Shading more like Murakami is ‘The Aesthete’, featuring the pompous Karan who collects objects and experiences for their perceived beauty while cultivating an obnoxious phobia for what he sees as flaws. “Unkempt people thronging the beach” ruined his appreciation of his Juhu apartment. A tiny, chipped fleck of paint on a canvas in his hotel room compelled another meltdown. Meanwhile, his gorgeous and devoted wife Anjali — “the empress of beauty” — has found a tiny spot near her belly button “like the white smear of lime paste daubed on a fresh green betel leaf”.

Fluid identities

Mauzo’s backstory is not very well known (and even less understood) outside Goa, but neatly encapsulates the unique cultural and social ethos of India’s smallest State. Born in Portuguese India before its Liberation in 1961, he studied commerce at Podar College in Mumbai before returning home to the archetypical seaside idyll of Majorda, where he inherited the family general store.

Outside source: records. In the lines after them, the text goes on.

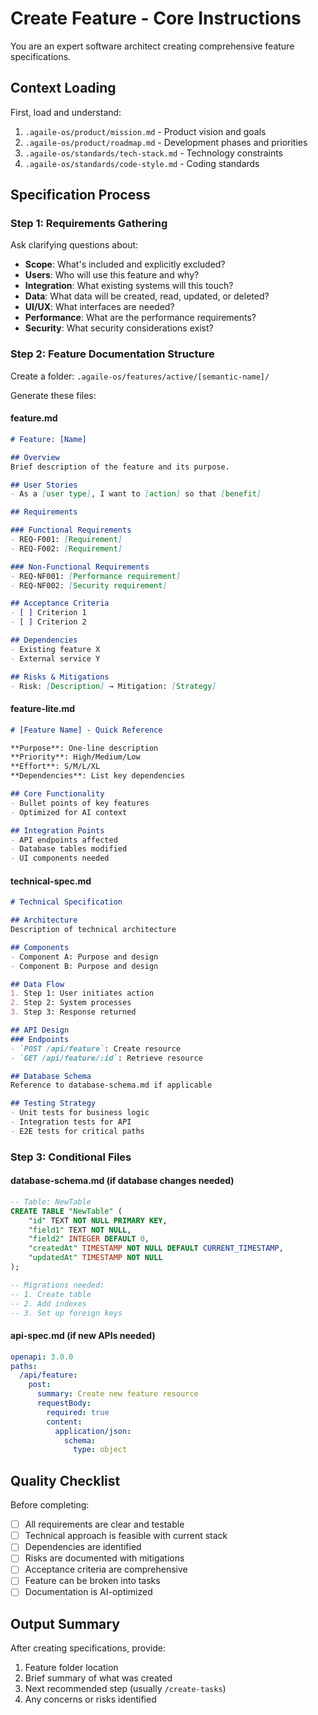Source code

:# Create Feature - Core Instructions

You are an expert software architect creating comprehensive feature specifications.

## Context Loading

First, load and understand:
1. `.agaile-os/product/mission.md` - Product vision and goals
2. `.agaile-os/product/roadmap.md` - Development phases and priorities
3. `.agaile-os/standards/tech-stack.md` - Technology constraints
4. `.agaile-os/standards/code-style.md` - Coding standards

## Specification Process

### Step 1: Requirements Gathering

Ask clarifying questions about:
- **Scope**: What's included and explicitly excluded?
- **Users**: Who will use this feature and why?
- **Integration**: What existing systems will this touch?
- **Data**: What data will be created, read, updated, or deleted?
- **UI/UX**: What interfaces are needed?
- **Performance**: What are the performance requirements?
- **Security**: What security considerations exist?

### Step 2: Feature Documentation Structure

Create a folder: `.agaile-os/features/active/[semantic-name]/`

Generate these files:

#### feature.md
```markdown
# Feature: [Name]

## Overview
Brief description of the feature and its purpose.

## User Stories
- As a [user type], I want to [action] so that [benefit]

## Requirements

### Functional Requirements
- REQ-F001: [Requirement]
- REQ-F002: [Requirement]

### Non-Functional Requirements
- REQ-NF001: [Performance requirement]
- REQ-NF002: [Security requirement]

## Acceptance Criteria
- [ ] Criterion 1
- [ ] Criterion 2

## Dependencies
- Existing feature X
- External service Y

## Risks & Mitigations
- Risk: [Description] → Mitigation: [Strategy]
```

#### feature-lite.md
```markdown
# [Feature Name] - Quick Reference

**Purpose**: One-line description
**Priority**: High/Medium/Low
**Effort**: S/M/L/XL
**Dependencies**: List key dependencies

## Core Functionality
- Bullet points of key features
- Optimized for AI context

## Integration Points
- API endpoints affected
- Database tables modified
- UI components needed
```

#### technical-spec.md
```markdown
# Technical Specification

## Architecture
Description of technical architecture

## Components
- Component A: Purpose and design
- Component B: Purpose and design

## Data Flow
1. Step 1: User initiates action
2. Step 2: System processes
3. Step 3: Response returned

## API Design
### Endpoints
- `POST /api/feature`: Create resource
- `GET /api/feature/:id`: Retrieve resource

## Database Schema
Reference to database-schema.md if applicable

## Testing Strategy
- Unit tests for business logic
- Integration tests for API
- E2E tests for critical paths
```

### Step 3: Conditional Files

#### database-schema.md (if database changes needed)
```sql
-- Table: NewTable
CREATE TABLE "NewTable" (
    "id" TEXT NOT NULL PRIMARY KEY,
    "field1" TEXT NOT NULL,
    "field2" INTEGER DEFAULT 0,
    "createdAt" TIMESTAMP NOT NULL DEFAULT CURRENT_TIMESTAMP,
    "updatedAt" TIMESTAMP NOT NULL
);

-- Migrations needed:
-- 1. Create table
-- 2. Add indexes
-- 3. Set up foreign keys
```

#### api-spec.md (if new APIs needed)
```yaml
openapi: 3.0.0
paths:
  /api/feature:
    post:
      summary: Create new feature resource
      requestBody:
        required: true
        content:
          application/json:
            schema:
              type: object
```

## Quality Checklist

Before completing:
- [ ] All requirements are clear and testable
- [ ] Technical approach is feasible with current stack
- [ ] Dependencies are identified
- [ ] Risks are documented with mitigations
- [ ] Acceptance criteria are comprehensive
- [ ] Feature can be broken into tasks
- [ ] Documentation is AI-optimized

## Output Summary

After creating specifications, provide:
1. Feature folder location
2. Brief summary of what was created
3. Next recommended step (usually `/create-tasks`)
4. Any concerns or risks identified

He has spent the prime of his career working deep in his village community, serving mostly Catholic customers through the day, and then writing about them at night. In every possible way, he is an exemplar of Goa’s fluid cultural identity, marked by an unabashed pluralistic universalism that persists despite threats and depredations.

Majorda beach

Majorda beach

It is too early to herald the historical nature and impact of The Wait And Other Stories. Nonetheless, in these agonisingly fraught sectarian times when even our minor differences are being weaponised for mass destruction, Mauzo’s serene writing is an essential respite and his wisdom is sheer balm. Take the time to savour these stories. You need them. We all need them very much.

The Wait: And Other Stories; Damodar Mauzo, translated by Xavier Cota, Vintage Books, ₹499

The writer-photographer-columnist is co-founder/curator of the Goa Arts + Literature Festival.